Is it a solid assumption to say “you do not want to be long equities or dollar cost averaging long into equities while the yield curves are inverted”? You would have to classify this by backtesting versus historical performance.
Treasury rates currently:
US 1-MO: 4.586%
US 2-MO: 4.746%
US 3-MO: 4.827%
US 4-MO: 4.937%
US 6-MO: 5.034%
US 1-YR: 5.032%
US 2-YR: 4.701%
US 3-YR: 4.404%
US 5-YR: 4.131%
US 7-YR: 4.047%
US 10-YR: 3.912%
US 20-YR: 4.094%
US 30-YR: 3.938%
When short term (3-month) Treasury yields are higher than long term (10-year) yields, it is a bearish signal that is almost always followed by economic recession.
The 10-year Treasury rate is 3.82% and the 3-month is 4.84%, for a spread of -1.02%. Since 1950 the historic average spread has been 1.51%. The current spread is 2.2 standard deviations above the historic trend. We consider this Strongly Overvalued.
https://www.currentmarketvaluation.com/
https://ycharts.com/indicators/10_year_3_month_treasury_spread
https://www.gurufocus.com/yield_curve.php
The Federal Reserve will be releasing an updated dot plot (a chart that shows the projections of individual members of the Federal Reserve's Federal Open Market Committee (FOMC) for the federal funds rate) March 22nd. We're looking at a 75%/25% split in estimations (FedWatch futures) between a .25bps and .50bps hike.

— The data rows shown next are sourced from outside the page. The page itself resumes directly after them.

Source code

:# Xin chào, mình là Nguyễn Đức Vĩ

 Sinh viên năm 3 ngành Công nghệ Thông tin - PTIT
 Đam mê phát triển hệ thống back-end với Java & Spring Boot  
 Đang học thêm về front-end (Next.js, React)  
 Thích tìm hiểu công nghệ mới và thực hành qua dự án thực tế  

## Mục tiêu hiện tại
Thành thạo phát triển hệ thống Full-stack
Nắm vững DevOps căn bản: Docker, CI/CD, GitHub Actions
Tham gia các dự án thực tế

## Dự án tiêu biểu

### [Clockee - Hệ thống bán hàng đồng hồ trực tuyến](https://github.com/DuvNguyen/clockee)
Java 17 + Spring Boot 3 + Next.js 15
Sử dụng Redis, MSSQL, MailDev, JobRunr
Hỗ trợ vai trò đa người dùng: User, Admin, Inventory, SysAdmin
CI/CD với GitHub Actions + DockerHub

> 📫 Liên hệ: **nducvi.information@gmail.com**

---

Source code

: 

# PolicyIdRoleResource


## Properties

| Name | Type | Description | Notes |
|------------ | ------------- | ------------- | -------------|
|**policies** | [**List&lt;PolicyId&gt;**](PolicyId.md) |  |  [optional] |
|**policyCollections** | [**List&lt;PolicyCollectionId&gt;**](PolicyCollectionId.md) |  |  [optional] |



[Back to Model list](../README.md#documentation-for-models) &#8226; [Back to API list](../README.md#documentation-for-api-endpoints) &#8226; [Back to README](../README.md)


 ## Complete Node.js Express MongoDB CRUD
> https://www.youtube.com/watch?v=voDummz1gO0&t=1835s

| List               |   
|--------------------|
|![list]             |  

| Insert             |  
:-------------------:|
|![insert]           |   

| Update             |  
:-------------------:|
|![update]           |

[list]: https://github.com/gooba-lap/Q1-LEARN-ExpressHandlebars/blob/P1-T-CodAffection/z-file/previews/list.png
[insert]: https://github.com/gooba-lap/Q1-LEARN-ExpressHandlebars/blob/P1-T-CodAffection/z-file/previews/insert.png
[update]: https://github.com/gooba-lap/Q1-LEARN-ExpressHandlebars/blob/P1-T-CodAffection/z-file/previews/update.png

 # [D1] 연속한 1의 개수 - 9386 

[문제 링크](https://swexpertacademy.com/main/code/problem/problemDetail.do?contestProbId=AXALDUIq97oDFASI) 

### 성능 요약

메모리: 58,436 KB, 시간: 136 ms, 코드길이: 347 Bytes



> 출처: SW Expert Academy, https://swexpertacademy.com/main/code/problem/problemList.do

The terminal rate will most likely be in the range of 5.20% – 5.25% They are estimated to reach this terminal rate either by the March meeting, or the May meeting. Unless I am wrong?
https://www.cmegroup.com/markets/interest-rates/cme-fedwatch-tool.html
At the moment, from what I can tell, anything above 5.25% is not priced in. aka, if in the June/July/September/November/December meetings, if inflation reading continue to come in hot and the Fed is continued to have its hand forced to continue to raise rates, the market will most likely have a negative reaction.
What would it take for the March 22nd meeting to bring good news that sends the markets rocketing? The current narrative seems that we weren't able to hold recent $415+ highs and many people are profit-taking under the guise of “the recession hasn't started yet/the impacts of rate hikes haven't begun to have been felt/tech layoffs are just in their first wave. This should bring us back to at least $390, and potentially start the next leg down.